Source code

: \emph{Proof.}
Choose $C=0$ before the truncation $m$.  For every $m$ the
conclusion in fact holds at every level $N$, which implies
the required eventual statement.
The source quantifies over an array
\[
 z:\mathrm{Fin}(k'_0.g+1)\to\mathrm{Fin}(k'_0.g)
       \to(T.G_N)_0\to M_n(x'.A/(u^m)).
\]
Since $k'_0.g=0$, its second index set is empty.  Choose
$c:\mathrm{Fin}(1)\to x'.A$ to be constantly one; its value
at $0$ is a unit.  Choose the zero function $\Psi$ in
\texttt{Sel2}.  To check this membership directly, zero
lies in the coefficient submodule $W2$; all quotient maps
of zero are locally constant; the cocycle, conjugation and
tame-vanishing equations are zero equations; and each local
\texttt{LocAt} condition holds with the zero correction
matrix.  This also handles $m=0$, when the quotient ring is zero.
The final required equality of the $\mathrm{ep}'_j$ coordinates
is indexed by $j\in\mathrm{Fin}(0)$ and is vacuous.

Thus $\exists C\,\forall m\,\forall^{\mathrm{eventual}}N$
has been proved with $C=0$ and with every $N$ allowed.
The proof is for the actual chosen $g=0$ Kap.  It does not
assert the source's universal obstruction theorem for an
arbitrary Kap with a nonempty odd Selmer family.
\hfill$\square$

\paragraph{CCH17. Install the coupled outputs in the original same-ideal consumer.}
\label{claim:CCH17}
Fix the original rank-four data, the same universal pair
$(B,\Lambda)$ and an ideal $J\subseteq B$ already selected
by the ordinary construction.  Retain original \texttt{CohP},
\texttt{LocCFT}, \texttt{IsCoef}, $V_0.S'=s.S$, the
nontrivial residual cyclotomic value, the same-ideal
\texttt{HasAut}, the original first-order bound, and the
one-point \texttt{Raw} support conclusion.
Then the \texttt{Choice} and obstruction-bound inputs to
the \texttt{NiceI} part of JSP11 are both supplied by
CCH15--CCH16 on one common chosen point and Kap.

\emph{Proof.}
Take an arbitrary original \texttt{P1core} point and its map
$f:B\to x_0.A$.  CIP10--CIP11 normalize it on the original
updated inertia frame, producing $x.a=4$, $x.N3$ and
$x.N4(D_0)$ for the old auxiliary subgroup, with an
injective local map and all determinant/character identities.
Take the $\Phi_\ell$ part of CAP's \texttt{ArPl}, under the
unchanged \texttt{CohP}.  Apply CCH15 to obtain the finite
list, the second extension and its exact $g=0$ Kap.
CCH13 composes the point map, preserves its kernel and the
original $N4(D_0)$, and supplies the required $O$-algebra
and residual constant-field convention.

• _Task goal_: Go through the listing above and copy each line in which the string "holds" is found.

• _Solution to the problem_:
conclusion in fact holds at every level $N$, which implies
\texttt{LocAt} condition holds with the zero correction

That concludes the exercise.